# Is a paludarium suitable for Day Geckos?



## Rosstafarii (Jan 13, 2009)

I'd really like to have a go at one, and as they need high humidity, figure it'd be clever?

Yeah, facts, opinions, picture, experience, post up peoples :2thumb:


----------



## Morgan Freeman (Jan 14, 2009)

No idea, but I really want to set up a paludarium. I've heard killfish go well.


----------



## Rosstafarii (Jan 13, 2009)

Yeah, i think it'd just look really good :/

I might set up an empty tank and get the three levels all alive and running then introduce animals and see how it works.
Don't really know how o do it all though


----------



## Morgan Freeman (Jan 14, 2009)

Google image search paludarium there's some mad ones!


----------



## Rosstafarii (Jan 13, 2009)

they are mad.

I'm thinking of getting an exo terra and doing it, as i figure they'd be good for it.

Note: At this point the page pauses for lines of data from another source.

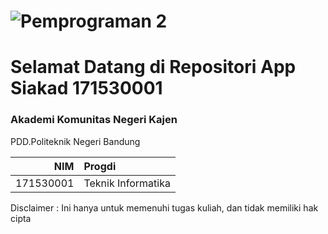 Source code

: ![Pemprograman 2](https://www.polban.ac.id/wp-content/uploads/2017/11/logo-web-polban.png)
========================================
Selamat Datang di Repositori App Siakad 171530001
========================================
### Akademi Komunitas Negeri Kajen 
PDD.Politeknik Negeri Bandung

NIM           | Progdi
-------------:|:-------------------------
171530001     | Teknik Informatika

Disclaimer : Ini hanya untuk memenuhi tugas kuliah, dan tidak memiliki hak cipta
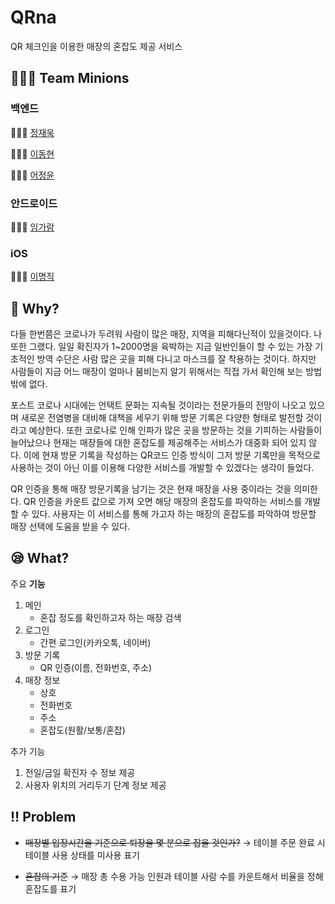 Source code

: # QRna
QR 체크인을 이용한 매장의 혼잡도 제공 서비스

## 👨‍👧‍👦 Team Minions

### 백엔드

🧑🏻‍💻 [정재욱](https://github.com/malpipapi)

👨🏻‍💻 [이동현](https://github.com/DongLee99)

👩🏻‍💻 [어정윤](https://github.com/jeongyuneo)

### 안드로이드

👨🏻‍💻 [임가람](https://github.com/garam918)

### iOS

👨🏻‍💻 [이명직](https://github.com/LeeMyungJic)

## 🤔 Why?

다들 한번쯤은 코로나가 두려워 사람이 많은 매장, 지역을 피해다닌적이 있을것이다. 나 또한 그랬다. 일일 확진자가 1~2000명을 육박하는 지금 일반인들이 할 수 있는 가장 기초적인 방역 수단은 사람 많은 곳을 피해 다니고 마스크를 잘 착용하는 것이다. 하지만 사람들이 지금 어느 매장이 얼마나 붐비는지 알기 위해서는 직접 가서 확인해 보는 방법 밖에 없다.

포스트 코로나 시대에는 언택트 문화는 지속될 것이라는 전문가들의 전망이 나오고 있으며 새로운 전염병을 대비해 대책을 세우기 위해 방문 기록은 다양한 형태로 발전할 것이라고 예상한다. 또한 코로나로 인해 인파가 많은 곳을 방문하는 것을 기피하는 사람들이 늘어났으나 현재는 매장들에 대한 혼잡도를 제공해주는 서비스가 대중화 되어 있지 않다. 이에 현재 방문 기록을 작성하는 QR코드 인증 방식이 그저 방문 기록만을 목적으로 사용하는 것이 아닌 이를 이용해 다양한 서비스를 개발할 수 있겠다는 생각이 들었다.

QR 인증을 통해 매장 방문기록을 남기는 것은 현재 매장을 사용 중이라는 것을 의미한다. QR 인증을 카운트 값으로 가져 오면 해당 매장의 혼잡도를 파악하는 서비스를 개발할 수 있다. 사용자는 이 서비스를 통해 가고자 하는 매장의 혼잡도를 파악하여 방문할 매장 선택에 도움을 받을 수 있다.

## 😪 What?

주요 **기능**

1. 메인
    - 혼잡 정도를 확인하고자 하는 매장 검색
2. 로그인
    - 간편 로그인(카카오톡, 네이버)
3. 방문 기록
    - QR 인증(이름, 전화번호, 주소)
4. 매장 정보
    - 상호
    - 전화번호
    - 주소
    - 혼잡도(원활/보통/혼잡)

추가 기능

1. 전일/금일 확진자 수 정보 제공
2. 사용자 위치의 거리두기 단계 정보 제공

## ‼️ Problem

- ~~매장별 입장시간을 기준으로 퇴장을 몇 분으로 잡을 것인가?~~
  → 테이블 주문 완료 시 테이블 사용 상태를 미사용 표기

- ~~혼잡의 기준~~
  → 매장 총 수용 가능 인원과 테이블 사람 수를 카운트해서 비율을 정해 혼잡도를 표기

Then just put a crestie in and see how that does, then some frogs and fish and such


----------



## Morgan Freeman (Jan 14, 2009)

Would advise against frogs!


----------



## Rosstafarii (Jan 13, 2009)

I hear they eat everything.
And get eaten.
So you're probably right


----------



## arthur cooke (Jan 22, 2008)

It's not much different to a naturalistic viv, my viv's have a large pond and waterfall.
I don't think that you should exclude all frogs, it would depend on what else was in the water part.
cheers arthur


----------



## Rosstafarii (Jan 13, 2009)

How did you make the pond and waterfall?
When i tried the water just want black. lol.


----------



## axorozzas (Aug 16, 2008)

Hi, I'm planning on making a paludarium for day geckos too. Seems a bit more complex than yours but you might find some of the information helpful http://www.reptileforums.co.uk/habitat/289480-gerbilarium-paludarium.html

Not much going on at the moment but I'll be keeping it posted.

Good luck with yours! maybe we can compare results: victory:


----------